[1] Não quero que ignoreis, irmãos, que os nossos pais estiveram todos sob a nuvem, todos atravessaram o mar
[2] e, na nuvem e no mar, todos foram batizados em Moisés.
[3] Todos comeram o mesmo alimento espiritual,
[4] e todos beberam a mesma bebida espiritual, pois bebiam de uma rocha espiritual que os acompanhava, e essa rocha era Cristo.
[5] Apesar disso, a maioria deles não agradou a Deus, pois caíram mortos no deserto. Ora, esses fatos aconteceram para nos servir de exemplo, a fim de que não cobicemos coisas más, como eles cobiçaram.

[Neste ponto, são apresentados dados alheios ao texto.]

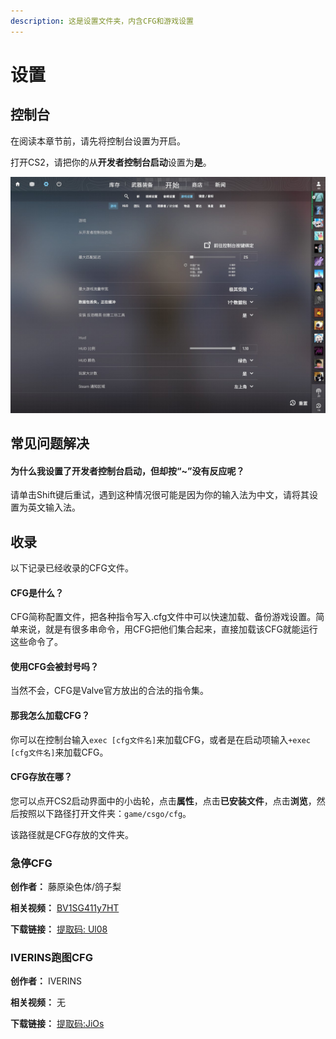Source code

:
 ```yaml
---
description: 这是设置文件夹，内含CFG和游戏设置
---
```


# 设置

## 控制台

在阅读本章节前，请先将控制台设置为开启。

打开CS2，请把你的从**开发者控制台启动**设置为**是**。

![如图所示](20240321135654_1-1.jpg)

## 常见问题解决

#### 为什么我设置了开发者控制台启动，但却按“~”没有反应呢？

请单击Shift键后重试，遇到这种情况很可能是因为你的输入法为中文，请将其设置为英文输入法。

## 收录

以下记录已经收录的CFG文件。

#### CFG是什么？

CFG简称配置文件，把各种指令写入.cfg文件中可以快速加载、备份游戏设置。简单来说，就是有很多串命令，用CFG把他们集合起来，直接加载该CFG就能运行这些命令了。

#### 使用CFG会被封号吗？

当然不会，CFG是Valve官方放出的合法的指令集。

#### 那我怎么加载CFG？

你可以在控制台输入`exec [cfg文件名]`来加载CFG，或者是在启动项输入`+exec [cfg文件名]`来加载CFG。 

#### CFG存放在哪？

您可以点开CS2启动界面中的小齿轮，点击**属性**，点击**已安装文件**，点击**浏览**，然后按照以下路径打开文件夹：`game/csgo/cfg`。

该路径就是CFG存放的文件夹。

### 急停CFG

**创作者：** 藤原染色体/鸽子梨

**相关视频：** [BV1SG411y7HT](https://www.bilibili.com/video/BV1SG411y7HT)

**下载链接：** [提取码: Ul08](https://www.123pan.com/s/CQvwjv-AFBvd.html)

### IVERINS跑图CFG

**创作者：** IVERINS

**相关视频：** 无

**下载链接：** [提取码:JiOs](https://www.123pan.com/s/CQvwjv-EFBvd.html)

[6] Não vos torneis idólatras como alguns dentre eles, segundo está escrito: O povo sentou-se para comer e beber; depois levantaram-se para se divertir.
[7] Nem nos entreguemos à fornicação, como alguns deles se entregaram, de modo a perecerem num só dia vinte e três mil.

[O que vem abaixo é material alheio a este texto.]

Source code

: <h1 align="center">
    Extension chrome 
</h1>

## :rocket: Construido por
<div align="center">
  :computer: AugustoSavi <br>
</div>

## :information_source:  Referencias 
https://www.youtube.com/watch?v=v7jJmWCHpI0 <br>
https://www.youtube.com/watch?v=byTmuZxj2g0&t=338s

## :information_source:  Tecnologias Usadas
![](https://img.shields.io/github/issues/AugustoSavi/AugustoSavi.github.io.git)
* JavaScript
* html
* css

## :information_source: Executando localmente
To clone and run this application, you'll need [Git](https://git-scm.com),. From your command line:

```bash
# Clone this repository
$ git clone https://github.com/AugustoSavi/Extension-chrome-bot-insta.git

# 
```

[8] Não tentemos o Senhor, como alguns deles o tentaram, de modo a morrer pelas serpentes.
[9] Não murmureis, como alguns deles murmuraram, de modo que pereceram pelo Exterminador.
[10] Estas coisas lhes aconteceram para servir de exemplo e foram escritas para a nossa instrução, nós que fomos atingidos pelo fim dos tempos.

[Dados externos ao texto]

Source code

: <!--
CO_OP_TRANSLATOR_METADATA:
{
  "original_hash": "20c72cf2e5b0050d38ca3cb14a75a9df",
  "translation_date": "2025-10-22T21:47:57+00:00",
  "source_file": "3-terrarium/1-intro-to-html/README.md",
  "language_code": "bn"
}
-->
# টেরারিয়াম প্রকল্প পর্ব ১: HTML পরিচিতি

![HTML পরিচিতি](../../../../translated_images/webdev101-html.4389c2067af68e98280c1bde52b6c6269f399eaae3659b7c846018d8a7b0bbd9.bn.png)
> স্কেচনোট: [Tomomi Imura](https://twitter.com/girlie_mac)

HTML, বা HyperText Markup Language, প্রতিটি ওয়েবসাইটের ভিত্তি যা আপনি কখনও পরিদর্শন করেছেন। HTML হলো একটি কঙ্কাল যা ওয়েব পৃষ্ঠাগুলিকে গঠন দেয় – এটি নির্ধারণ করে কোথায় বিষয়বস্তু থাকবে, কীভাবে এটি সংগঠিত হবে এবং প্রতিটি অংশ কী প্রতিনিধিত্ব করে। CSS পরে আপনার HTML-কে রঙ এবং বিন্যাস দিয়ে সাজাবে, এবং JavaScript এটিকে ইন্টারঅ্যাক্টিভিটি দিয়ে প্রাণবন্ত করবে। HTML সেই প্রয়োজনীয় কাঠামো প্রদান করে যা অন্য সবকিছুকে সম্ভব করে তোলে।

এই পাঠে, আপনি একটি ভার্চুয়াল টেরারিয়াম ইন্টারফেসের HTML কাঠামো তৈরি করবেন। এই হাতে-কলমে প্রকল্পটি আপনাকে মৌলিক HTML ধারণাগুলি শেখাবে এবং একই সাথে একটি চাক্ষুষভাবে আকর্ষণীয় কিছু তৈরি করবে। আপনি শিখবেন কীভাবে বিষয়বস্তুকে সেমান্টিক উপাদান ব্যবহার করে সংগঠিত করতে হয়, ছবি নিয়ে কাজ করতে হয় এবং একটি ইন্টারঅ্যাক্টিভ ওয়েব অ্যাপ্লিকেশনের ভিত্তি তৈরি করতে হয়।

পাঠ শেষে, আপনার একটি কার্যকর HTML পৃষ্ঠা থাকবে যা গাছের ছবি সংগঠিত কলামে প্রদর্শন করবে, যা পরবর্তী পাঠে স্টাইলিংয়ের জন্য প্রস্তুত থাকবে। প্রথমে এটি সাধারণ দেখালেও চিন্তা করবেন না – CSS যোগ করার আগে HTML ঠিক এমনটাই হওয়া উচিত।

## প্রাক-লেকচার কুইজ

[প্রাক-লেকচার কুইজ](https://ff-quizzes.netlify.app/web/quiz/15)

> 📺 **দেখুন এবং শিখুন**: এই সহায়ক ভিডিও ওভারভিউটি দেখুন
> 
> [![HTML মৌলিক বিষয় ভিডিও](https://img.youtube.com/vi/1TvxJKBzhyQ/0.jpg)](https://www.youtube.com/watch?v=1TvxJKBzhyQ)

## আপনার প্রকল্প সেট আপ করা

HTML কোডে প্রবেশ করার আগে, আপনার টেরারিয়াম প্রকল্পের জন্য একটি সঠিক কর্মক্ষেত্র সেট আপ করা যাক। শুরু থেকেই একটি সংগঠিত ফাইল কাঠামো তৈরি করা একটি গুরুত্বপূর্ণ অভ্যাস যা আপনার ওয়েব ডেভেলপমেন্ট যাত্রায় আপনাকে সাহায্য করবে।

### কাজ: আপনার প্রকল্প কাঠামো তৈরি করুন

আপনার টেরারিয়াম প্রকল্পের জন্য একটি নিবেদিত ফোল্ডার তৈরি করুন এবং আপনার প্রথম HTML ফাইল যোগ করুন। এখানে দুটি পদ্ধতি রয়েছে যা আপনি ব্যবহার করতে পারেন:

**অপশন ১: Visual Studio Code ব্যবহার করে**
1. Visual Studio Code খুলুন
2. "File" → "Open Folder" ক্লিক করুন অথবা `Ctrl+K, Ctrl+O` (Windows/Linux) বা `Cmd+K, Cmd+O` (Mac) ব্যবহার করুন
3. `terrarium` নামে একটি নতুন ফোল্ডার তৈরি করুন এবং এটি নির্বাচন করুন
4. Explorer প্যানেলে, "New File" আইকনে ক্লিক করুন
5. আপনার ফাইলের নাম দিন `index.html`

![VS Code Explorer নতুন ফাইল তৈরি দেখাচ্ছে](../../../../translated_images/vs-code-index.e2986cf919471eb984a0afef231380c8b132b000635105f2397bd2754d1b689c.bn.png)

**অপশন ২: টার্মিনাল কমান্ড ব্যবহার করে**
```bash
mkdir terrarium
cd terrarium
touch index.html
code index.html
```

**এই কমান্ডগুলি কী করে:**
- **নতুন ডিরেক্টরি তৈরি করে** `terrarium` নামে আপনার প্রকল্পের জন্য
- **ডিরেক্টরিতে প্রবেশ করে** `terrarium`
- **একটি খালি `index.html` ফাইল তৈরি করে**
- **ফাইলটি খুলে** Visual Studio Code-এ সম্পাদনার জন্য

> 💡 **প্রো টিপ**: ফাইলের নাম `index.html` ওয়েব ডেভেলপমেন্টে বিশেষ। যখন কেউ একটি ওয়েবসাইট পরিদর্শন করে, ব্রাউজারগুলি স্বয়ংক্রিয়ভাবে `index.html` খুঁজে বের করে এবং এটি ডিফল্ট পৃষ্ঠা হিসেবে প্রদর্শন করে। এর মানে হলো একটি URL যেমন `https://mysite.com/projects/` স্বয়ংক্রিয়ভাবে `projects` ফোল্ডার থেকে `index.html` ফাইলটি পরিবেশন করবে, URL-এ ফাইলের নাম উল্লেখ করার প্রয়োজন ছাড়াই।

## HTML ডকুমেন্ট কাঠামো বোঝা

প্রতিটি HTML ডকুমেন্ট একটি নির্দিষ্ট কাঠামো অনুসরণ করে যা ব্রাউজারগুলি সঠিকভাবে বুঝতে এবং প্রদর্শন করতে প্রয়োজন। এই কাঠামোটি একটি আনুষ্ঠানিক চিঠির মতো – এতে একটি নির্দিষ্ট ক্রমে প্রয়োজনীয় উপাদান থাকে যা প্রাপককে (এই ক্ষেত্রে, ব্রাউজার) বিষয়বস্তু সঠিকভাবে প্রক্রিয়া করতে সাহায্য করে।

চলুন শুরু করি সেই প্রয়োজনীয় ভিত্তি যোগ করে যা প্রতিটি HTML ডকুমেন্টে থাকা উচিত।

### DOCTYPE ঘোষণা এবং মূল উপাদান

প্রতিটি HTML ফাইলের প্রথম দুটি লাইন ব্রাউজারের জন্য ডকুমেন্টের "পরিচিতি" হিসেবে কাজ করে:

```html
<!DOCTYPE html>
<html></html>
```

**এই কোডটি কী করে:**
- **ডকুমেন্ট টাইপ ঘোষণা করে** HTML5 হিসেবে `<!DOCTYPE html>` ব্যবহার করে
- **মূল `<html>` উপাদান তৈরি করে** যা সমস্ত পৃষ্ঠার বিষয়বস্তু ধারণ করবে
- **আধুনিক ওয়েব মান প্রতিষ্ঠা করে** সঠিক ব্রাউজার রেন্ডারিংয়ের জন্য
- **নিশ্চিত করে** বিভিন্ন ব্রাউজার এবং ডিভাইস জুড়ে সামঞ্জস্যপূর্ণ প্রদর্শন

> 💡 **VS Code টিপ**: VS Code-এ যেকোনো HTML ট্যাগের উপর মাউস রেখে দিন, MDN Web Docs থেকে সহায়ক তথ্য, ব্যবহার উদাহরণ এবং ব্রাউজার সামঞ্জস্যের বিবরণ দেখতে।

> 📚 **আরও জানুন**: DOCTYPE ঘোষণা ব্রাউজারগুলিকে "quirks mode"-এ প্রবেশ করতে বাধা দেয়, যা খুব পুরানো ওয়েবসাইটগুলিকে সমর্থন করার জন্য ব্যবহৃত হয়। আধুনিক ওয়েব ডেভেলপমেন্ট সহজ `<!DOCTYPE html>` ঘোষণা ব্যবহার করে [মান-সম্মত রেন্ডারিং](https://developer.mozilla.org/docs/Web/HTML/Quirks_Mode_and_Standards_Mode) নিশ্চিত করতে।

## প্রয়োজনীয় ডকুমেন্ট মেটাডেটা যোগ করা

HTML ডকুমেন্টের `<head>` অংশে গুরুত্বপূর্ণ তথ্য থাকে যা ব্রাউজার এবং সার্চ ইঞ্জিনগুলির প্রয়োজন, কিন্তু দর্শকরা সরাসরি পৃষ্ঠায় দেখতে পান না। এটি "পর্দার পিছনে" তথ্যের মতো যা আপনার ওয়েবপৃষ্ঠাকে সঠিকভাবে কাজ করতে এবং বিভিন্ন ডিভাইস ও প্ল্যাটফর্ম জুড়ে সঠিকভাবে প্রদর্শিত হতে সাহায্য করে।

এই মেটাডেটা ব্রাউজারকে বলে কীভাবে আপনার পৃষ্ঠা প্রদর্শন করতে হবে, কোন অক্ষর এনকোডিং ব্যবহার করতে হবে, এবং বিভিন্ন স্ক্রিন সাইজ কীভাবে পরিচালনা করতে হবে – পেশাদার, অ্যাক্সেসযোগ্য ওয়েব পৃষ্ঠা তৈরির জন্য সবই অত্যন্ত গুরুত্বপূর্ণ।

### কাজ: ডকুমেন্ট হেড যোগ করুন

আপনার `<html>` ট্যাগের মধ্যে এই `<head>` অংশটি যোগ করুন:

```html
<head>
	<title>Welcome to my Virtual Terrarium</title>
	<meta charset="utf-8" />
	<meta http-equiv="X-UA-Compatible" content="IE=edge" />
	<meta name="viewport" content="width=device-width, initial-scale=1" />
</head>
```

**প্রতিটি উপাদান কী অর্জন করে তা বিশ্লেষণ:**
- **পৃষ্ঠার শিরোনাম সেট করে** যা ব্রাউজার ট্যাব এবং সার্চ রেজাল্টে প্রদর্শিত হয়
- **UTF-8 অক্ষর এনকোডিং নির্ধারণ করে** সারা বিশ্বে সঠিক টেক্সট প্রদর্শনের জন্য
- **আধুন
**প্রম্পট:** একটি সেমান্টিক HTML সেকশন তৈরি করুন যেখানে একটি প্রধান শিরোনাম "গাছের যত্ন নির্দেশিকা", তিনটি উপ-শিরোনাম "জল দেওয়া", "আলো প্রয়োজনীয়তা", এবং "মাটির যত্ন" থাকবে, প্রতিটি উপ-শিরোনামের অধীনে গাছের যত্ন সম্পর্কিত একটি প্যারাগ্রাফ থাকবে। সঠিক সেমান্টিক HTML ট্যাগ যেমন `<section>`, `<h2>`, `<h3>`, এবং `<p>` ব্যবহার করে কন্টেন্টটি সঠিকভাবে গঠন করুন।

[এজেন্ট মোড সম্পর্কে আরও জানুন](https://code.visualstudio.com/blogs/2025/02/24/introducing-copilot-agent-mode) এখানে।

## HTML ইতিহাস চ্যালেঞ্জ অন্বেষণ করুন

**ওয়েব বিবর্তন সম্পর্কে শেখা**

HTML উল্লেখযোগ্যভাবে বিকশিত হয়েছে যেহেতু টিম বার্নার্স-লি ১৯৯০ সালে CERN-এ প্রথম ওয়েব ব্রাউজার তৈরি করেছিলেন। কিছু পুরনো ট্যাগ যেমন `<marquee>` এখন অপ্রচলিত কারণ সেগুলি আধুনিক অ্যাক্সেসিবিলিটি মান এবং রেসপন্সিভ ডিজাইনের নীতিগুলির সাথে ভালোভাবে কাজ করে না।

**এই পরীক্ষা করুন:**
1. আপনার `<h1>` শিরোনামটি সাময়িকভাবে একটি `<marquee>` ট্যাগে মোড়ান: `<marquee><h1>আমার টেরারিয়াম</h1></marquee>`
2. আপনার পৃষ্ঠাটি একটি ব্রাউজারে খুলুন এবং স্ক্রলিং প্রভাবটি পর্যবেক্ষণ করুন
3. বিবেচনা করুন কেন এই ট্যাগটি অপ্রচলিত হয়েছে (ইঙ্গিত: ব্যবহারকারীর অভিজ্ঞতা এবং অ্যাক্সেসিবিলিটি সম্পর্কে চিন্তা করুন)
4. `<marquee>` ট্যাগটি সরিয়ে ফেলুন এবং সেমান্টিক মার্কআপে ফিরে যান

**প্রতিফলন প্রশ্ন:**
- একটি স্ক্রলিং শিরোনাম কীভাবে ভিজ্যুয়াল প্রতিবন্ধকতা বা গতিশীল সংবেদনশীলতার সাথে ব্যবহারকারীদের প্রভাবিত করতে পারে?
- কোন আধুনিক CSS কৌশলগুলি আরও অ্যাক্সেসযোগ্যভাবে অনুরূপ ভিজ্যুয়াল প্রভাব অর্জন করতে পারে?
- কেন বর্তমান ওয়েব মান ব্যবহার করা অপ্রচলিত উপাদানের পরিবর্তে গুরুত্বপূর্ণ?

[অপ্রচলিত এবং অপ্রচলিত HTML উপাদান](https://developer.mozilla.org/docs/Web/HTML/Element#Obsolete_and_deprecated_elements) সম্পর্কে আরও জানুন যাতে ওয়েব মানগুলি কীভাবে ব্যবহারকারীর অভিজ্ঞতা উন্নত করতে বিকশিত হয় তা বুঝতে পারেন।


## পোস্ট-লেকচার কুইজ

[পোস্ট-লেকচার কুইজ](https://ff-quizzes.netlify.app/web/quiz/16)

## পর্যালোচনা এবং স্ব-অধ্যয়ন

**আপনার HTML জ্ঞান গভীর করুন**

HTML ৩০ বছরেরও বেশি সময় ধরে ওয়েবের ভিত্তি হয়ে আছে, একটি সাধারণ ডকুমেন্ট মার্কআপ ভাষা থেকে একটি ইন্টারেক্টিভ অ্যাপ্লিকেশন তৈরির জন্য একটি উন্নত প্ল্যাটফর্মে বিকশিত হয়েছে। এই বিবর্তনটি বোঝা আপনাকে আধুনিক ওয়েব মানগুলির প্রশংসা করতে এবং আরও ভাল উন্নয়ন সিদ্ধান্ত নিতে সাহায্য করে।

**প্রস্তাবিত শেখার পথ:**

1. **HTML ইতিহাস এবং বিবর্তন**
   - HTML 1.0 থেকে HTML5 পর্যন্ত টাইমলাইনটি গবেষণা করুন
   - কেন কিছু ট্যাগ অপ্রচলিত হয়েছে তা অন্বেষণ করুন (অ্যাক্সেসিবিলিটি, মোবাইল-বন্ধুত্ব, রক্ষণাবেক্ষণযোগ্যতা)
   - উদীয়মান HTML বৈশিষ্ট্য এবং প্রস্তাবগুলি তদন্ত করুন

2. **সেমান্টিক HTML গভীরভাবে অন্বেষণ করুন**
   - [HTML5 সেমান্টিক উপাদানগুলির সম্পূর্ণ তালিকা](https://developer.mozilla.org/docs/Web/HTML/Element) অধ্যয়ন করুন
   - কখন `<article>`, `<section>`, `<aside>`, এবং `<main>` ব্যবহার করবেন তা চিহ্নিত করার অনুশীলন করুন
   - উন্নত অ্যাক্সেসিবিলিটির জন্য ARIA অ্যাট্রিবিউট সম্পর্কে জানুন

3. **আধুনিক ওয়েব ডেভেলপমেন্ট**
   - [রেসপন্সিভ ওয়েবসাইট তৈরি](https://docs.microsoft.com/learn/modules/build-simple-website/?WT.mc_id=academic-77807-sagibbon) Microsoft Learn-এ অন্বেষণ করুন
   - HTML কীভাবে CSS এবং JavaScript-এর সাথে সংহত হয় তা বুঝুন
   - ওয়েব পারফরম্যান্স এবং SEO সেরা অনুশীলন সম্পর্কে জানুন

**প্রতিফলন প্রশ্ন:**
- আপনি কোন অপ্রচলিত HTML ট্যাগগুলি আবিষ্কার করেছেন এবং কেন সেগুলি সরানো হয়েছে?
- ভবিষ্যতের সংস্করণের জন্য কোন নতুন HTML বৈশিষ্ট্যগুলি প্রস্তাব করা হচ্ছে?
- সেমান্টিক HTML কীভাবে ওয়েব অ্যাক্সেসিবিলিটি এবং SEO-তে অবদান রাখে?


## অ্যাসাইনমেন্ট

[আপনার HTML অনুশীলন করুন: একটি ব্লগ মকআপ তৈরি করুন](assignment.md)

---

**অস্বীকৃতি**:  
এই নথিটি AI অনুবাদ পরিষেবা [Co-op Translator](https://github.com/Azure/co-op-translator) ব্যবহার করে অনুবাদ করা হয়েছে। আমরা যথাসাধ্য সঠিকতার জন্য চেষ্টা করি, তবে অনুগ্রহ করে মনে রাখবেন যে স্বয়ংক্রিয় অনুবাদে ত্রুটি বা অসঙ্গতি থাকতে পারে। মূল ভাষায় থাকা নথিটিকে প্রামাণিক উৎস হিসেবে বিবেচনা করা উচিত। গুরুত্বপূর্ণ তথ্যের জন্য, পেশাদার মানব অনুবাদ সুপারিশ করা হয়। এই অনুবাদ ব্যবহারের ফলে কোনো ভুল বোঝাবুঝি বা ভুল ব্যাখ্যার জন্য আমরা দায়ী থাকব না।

[11] Assim, pois, aquele que julga estar em pé, tome cuidado para não cair.
[12] As tentações que vos acometeram tiveram medida humana. Deus é fiel; não permitirá que sejais tentados acima das vossas forças. Mas, com a tentação, ele vos dará os meios de sair dela e a força para a suportar.
[13] Eis porque, meus bem-amados, fugi da idolatria.
[14] Falo a vós como a pessoas sensatas; julgai vós mesmos o que digo.
[15] O cálice de bênção que abençoamos não é comunhão com o sangue de Cristo? O pão que partimos não é comunhão com o corpo de Cristo?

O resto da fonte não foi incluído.